また、読者にまったく価値を提供できない本を出してしまうことは、
著者のブランディグにとってもマイナスです。
しかし結論から言えば、
「実力と本は同時進行が一番効率が良い」のです。
なぜなら、本を出そうと考えることは、成長を加速させるから。
近年の読書術の本のトレンドに、「アウトプットを前提にしよう」というものがありましたが、
目的意識は、質の良いインプットを、大量に行うことにつながります。
忙しくてなかなか読書量を増やせない人でも、本を出そうと考えている人は、
自然と気になる本にアンテナが立ち、手に取って読む習慣を続けられるのですね。
また、商業出版の本というものは、思っているほど「自分の話」だけでは済みません。
読者のレベルや嗜好に併せて、いろいろな角度から、さまざまな事例を集めておくことも必要です。
だから「本を書くだけの実力がついた」と思っても、そこからさらにインプットが必要だったりして、
結局は「もっと前から準備しておくべきだった」となりがちなのですね。
そう考えると、「もう本を出せる」と思う「前」に、本を出そうと考えることが、実は著者への最短距離。

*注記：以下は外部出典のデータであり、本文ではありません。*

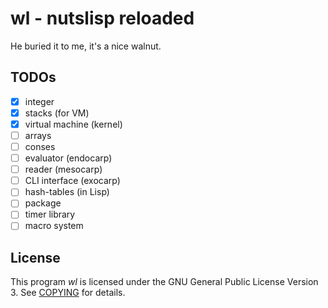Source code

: # wl - nutslisp reloaded

He buried it to me, it's a nice walnut.

## TODOs

- [x] integer
- [x] stacks (for VM)
- [x] virtual machine (kernel)
- [ ] arrays
- [ ] conses
- [ ] evaluator (endocarp)
- [ ] reader (mesocarp)
- [ ] CLI interface (exocarp)
- [ ] hash-tables (in Lisp)
- [ ] package
- [ ] timer library
- [ ] macro system

## License

This program *wl* is licensed under the GNU General Public License Version 3. See [COPYING](COPYING) for details.

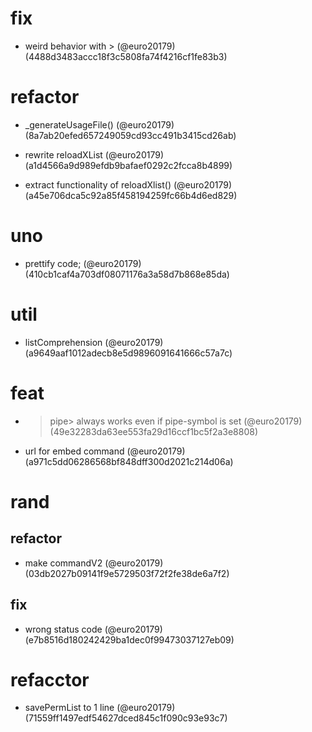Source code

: # fix

* weird behavior with > (@euro20179) (4488d3483accc18f3c5808fa74f4216cf1fe83b3)


# refactor

* _generateUsageFile() (@euro20179) (8a7ab20efed657249059cd93cc491b3415cd26ab)

* rewrite reloadXList (@euro20179) (a1d4566a9d989efdb9bafaef0292c2fcca8b4899)

* extract functionality of reloadXlist() (@euro20179) (a45e706dca5c92a85f458194259fc66b4d6ed829)


# uno

* prettify code; (@euro20179) (410cb1caf4a703df08071176a3a58d7b868e85da)


# util

* listComprehension (@euro20179) (a9649aaf1012adecb8e5d9896091641666c57a7c)


# feat

* >pipe> always works even if pipe-symbol is set (@euro20179) (49e32283da63ee553fa29d16ccf1bc5f2a3e8808)

* url for embed command (@euro20179) (a971c5dd06286568bf848dff300d2021c214d06a)


# rand

## refactor

* make commandV2 (@euro20179) (03db2027b09141f9e5729503f72f2fe38de6a7f2)

## fix

* wrong status code (@euro20179) (e7b8516d180242429ba1dec0f99473037127eb09)


# refacctor

* savePermList to 1 line (@euro20179) (71559ff1497edf54627dced845c1f090c93e93c7)



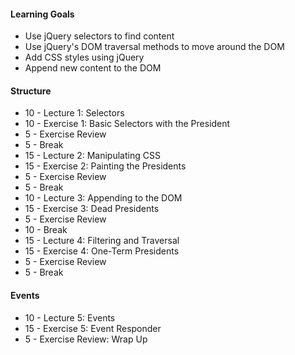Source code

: #### Learning Goals

* Use jQuery selectors to find content
* Use jQuery's DOM traversal methods to move around the DOM
* Add CSS styles using jQuery
* Append new content to the DOM


#### Structure

* 10 - Lecture 1: Selectors
* 10 - Exercise 1: Basic Selectors with the President
* 5 - Exercise Review
* 5 - Break
* 15 - Lecture 2: Manipulating CSS
* 15 - Exercise 2: Painting the Presidents
* 5 - Exercise Review
* 5 - Break
* 10 - Lecture 3: Appending to the DOM
* 15 - Exercise 3: Dead Presidents
* 5 - Exercise Review
* 10 - Break
* 15 - Lecture 4: Filtering and Traversal
* 15 - Exercise 4: One-Term Presidents
* 5 - Exercise Review
* 5 - Break


#### Events
* 10 - Lecture 5: Events
* 15 - Exercise 5: Event Responder
* 5 - Exercise Review: Wrap Up
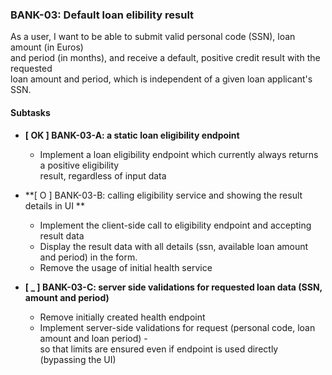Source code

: ### BANK-03: Default loan elibility result

As a user, I want to be able to submit valid personal code (SSN), loan amount (in Euros)  
and period (in months), and receive a default, positive credit result with the requested  
loan amount and period, which is independent of a given loan applicant's SSN.

#### Subtasks

* **\[ OK ] BANK-03-A: a static loan eligibility endpoint**
  * Implement a loan eligibility endpoint which currently always returns a positive eligibility  
    result, regardless of input data

* **\[ O ] BANK-03-B: calling eligibility service and showing the result details in UI **
  * Implement the client-side call to eligibility endpoint and accepting result data
  * Display the result data with all details (ssn, available loan amount and period) in the form.
  * Remove the usage of initial health service 


* **\[ _ ] BANK-03-C: server side validations for requested loan data (SSN, amount and period)**
  * Remove initially created health endpoint
  * Implement server-side validations for request (personal code, loan amount and loan period) -  
    so that limits are ensured even if endpoint is used directly (bypassing the UI)

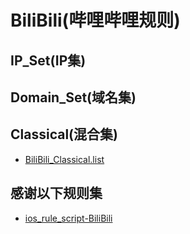 # BiliBili(哔哩哔哩规则)

## IP_Set(IP集)
## Domain_Set(域名集)
## Classical(混合集)
- [BiliBili_Classical.list](https://raw.githubusercontent.com/LaolunsiG/XiaoE_PCR/main/rules/Shadowrocket/BiliBili/BiliBili_Classical.list)

## 感谢以下规则集
- [ios_rule_script-BiliBili](https://raw.githubusercontent.com/blackmatrix7/ios_rule_script/master/rule/Surge/BiliBili/BiliBili.list)

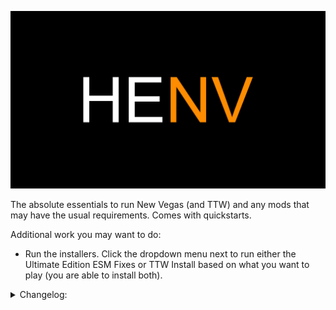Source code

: ![HyperEssentials Branding](https://raw.githubusercontent.com/Biblioklept/hyperessentials/main/img/hefnv.png)

The absolute essentials to run New Vegas (and TTW) and any mods that may have the usual requirements. Comes with quickstarts.

Additional work you may want to do:
- Run the installers. Click the dropdown menu next to run either the Ultimate Edition ESM Fixes or TTW Install based on what you want to play (you are able to install both).



<details>
<summary>Changelog:</summary>
<br>

__Update 1.0.1:__

ADDED:
- Vanilla Iron Sights Realligned - Redux

UPDATED:
- AnhNVSE

REMOVED:
- Vanilla Iron Sights Realligned


__Update 1.0.0:__
- Inital release.

</details>
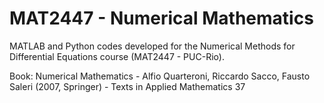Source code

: # MAT2447 - Numerical Mathematics
MATLAB and Python codes developed for the Numerical Methods for Differential Equations course 
(MAT2447 - PUC-Rio).

Book: Numerical Mathematics - Alfio Quarteroni, Riccardo Sacco, Fausto Saleri (2007, Springer) - Texts in Applied Mathematics 37
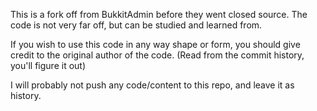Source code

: This is a fork off from BukkitAdmin before they went closed source. The code is not very far off, but can be studied and learned from.

If you wish to use this code in any way shape or form, you should give credit to the original author of the code. (Read from the commit history, you'll figure it out)

I will probably not push any code/content to this repo, and leave it as history.
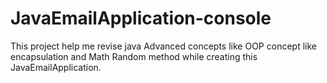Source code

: # JavaEmailApplication-console 

This project help me revise java Advanced concepts like OOP concept like encapsulation and Math Random method while creating this JavaEmailApplication.

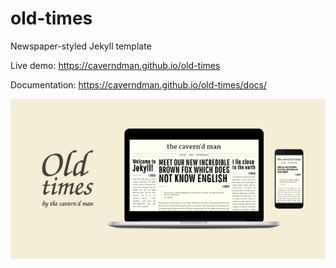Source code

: # old-times
Newspaper-styled Jekyll template

Live demo: https://caverndman.github.io/old-times

Documentation: https://caverndman.github.io/old-times/docs/

![Template preview](images/preview.png "Template preview")
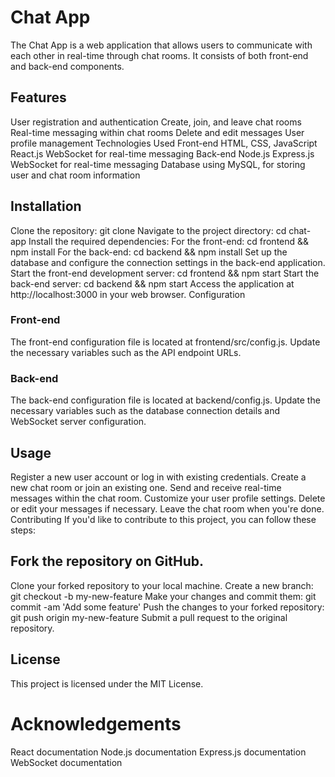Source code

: # Chat App
The Chat App is a web application that allows users to communicate with each other in real-time through chat rooms. It consists of both front-end and back-end components.

## Features
User registration and authentication
Create, join, and leave chat rooms
Real-time messaging within chat rooms
Delete and edit messages
User profile management
Technologies Used
Front-end
HTML, CSS, JavaScript
React.js
WebSocket for real-time messaging
Back-end
Node.js
Express.js
WebSocket for real-time messaging
Database using MySQL, for storing user and chat room information
## Installation
Clone the repository: git clone <repository-url>
Navigate to the project directory: cd chat-app
Install the required dependencies:
For the front-end: cd frontend && npm install
For the back-end: cd backend && npm install
Set up the database and configure the connection settings in the back-end application.
Start the front-end development server: cd frontend && npm start
Start the back-end server: cd backend && npm start
Access the application at http://localhost:3000 in your web browser.
Configuration
### Front-end
The front-end configuration file is located at frontend/src/config.js. Update the necessary variables such as the API endpoint URLs.
### Back-end
The back-end configuration file is located at backend/config.js. Update the necessary variables such as the database connection details and WebSocket server configuration.
## Usage
Register a new user account or log in with existing credentials.
Create a new chat room or join an existing one.
Send and receive real-time messages within the chat room.
Customize your user profile settings.
Delete or edit your messages if necessary.
Leave the chat room when you're done.
Contributing
If you'd like to contribute to this project, you can follow these steps:

## Fork the repository on GitHub.
Clone your forked repository to your local machine.
Create a new branch: git checkout -b my-new-feature
Make your changes and commit them: git commit -am 'Add some feature'
Push the changes to your forked repository: git push origin my-new-feature
Submit a pull request to the original repository.
## License
This project is licensed under the MIT License.

# Acknowledgements
React documentation
Node.js documentation
Express.js documentation
WebSocket documentation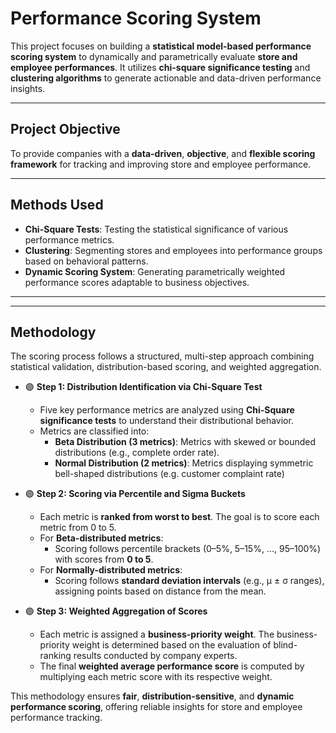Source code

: # Performance Scoring System

This project focuses on building a **statistical model-based performance scoring system** to dynamically and parametrically evaluate **store and employee performances**. It utilizes **chi-square significance testing** and **clustering algorithms** to generate actionable and data-driven performance insights.

---

##  Project Objective

To provide companies with a **data-driven**, **objective**, and **flexible scoring framework** for tracking and improving store and employee performance.

---

## Methods Used
-  **Chi-Square Tests**: Testing the statistical significance of various performance metrics.
-  **Clustering**: Segmenting stores and employees into performance groups based on behavioral patterns.
-  **Dynamic Scoring System**: Generating parametrically weighted performance scores adaptable to business objectives.

---

---

##  Methodology

The scoring process follows a structured, multi-step approach combining statistical validation, distribution-based scoring, and weighted aggregation.

- 🟣 **Step 1: Distribution Identification via Chi-Square Test**
    - Five key performance metrics are analyzed using **Chi-Square significance tests** to understand their distributional behavior.
    - Metrics are classified into:
        - **Beta Distribution (3 metrics)**: Metrics with skewed or bounded distributions (e.g., complete order rate).
        - **Normal Distribution (2 metrics)**: Metrics displaying symmetric bell-shaped distributions (e.g. customer complaint rate)

- 🟣 **Step 2: Scoring via Percentile and Sigma Buckets**
    - Each metric is **ranked from worst to best**. The goal is to score each metric from 0 to 5.
    - For **Beta-distributed metrics**:
        - Scoring follows percentile brackets (0–5%, 5–15%, ..., 95–100%) with scores from **0 to 5**.
    - For **Normally-distributed metrics**:
        - Scoring follows **standard deviation intervals** (e.g., μ ± σ ranges), assigning points based on distance from the mean.

- 🟣 **Step 3: Weighted Aggregation of Scores**
    - Each metric is assigned a **business-priority weight**. The business-priority weight is determined based on the evaluation of blind-ranking results conducted by company experts.
    - The final **weighted average performance score** is computed by multiplying each metric score with its respective weight.

This methodology ensures **fair**, **distribution-sensitive**, and **dynamic performance scoring**, offering reliable insights for store and employee performance tracking.

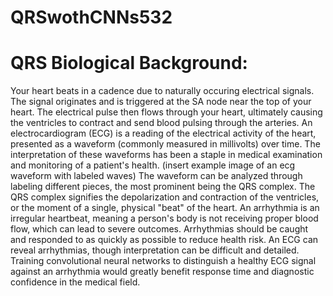 # QRSwothCNNs532

# QRS Biological Background:
Your heart beats in a cadence due to naturally occuring electrical signals. The signal originates and is triggered at the SA node near the top of your heart. The electrical pulse then flows through your heart, ultimately causing the ventricles to contract and send blood pulsing through the arteries. An electrocardiogram (ECG) is a reading of the electrical activity of the heart, presented as a waveform (commonly measured in millivolts) over time. The interpretation of these waveforms has been a staple in medical examination and monitoring of a patient's health. (insert example image of an ecg waveform with labeled waves) The waveform can be analyzed through labeling different pieces, the most prominent being the QRS complex. The QRS complex signifies the depolarization and contraction of the ventricles, or the moment of a single, physical "beat" of the heart. An arrhythmia is an irregular heartbeat, meaning a person's body is not receiving proper blood flow, which can lead to severe outcomes. Arrhythmias should be caught and responded to as quickly as possible to reduce health risk. An ECG can reveal arrhythmias, though interpretation can be difficult and detailed. Training convolutional neural networks to distinguish a healthy ECG signal against an arrhythmia would greatly benefit response time and diagnostic confidence in the medical field.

本を出したいと思ったら、ぜひ臆せずにチャレンジしていきましょう。
2017/10/19過去のノウハウ分析は"ほどほど"でよい理由
こんにちは、樺木宏です。
さて、出版ノウハウをお伝えし続けて久しいこのメールマガジンですが、
「こうすれば絶対上手くいく!」
という内容は、あまりお伝えしないようにしています。
なぜかと言うと、
「実は、文章化できることは少ない」からです。
いいかえると、すでに出ている本がなぜ売れたのか、といった検証はある程度ロジカルにできるのですが、
新しい企画を考える、という「仮説立案や課題発見」は、ある意味アートです。
そこで過去の本から得られた分析結果をお伝えしても、それとこれとは話が別、ということで、
あまり機能しないことも多いのですね。
すでに起ったことを説明できる能力はもちろん大切ですが、もっと大事なのは、
これから考えるあなたの企画を、いかにより良いものにするか。
もちろん、必要最低限知っておくべきノウハウは、確かにあります。
でもあまりそれにこだわりすぎても、かえって柔軟な企画考案の足をひっぱることもありますから、
「ほどほど」が一番。
企画を考案し、本を出していくことはまさに温故知新。
昔の本の知識を活かしながらも、そこから新しい知識・売れる企画を見いだしていきたいですね。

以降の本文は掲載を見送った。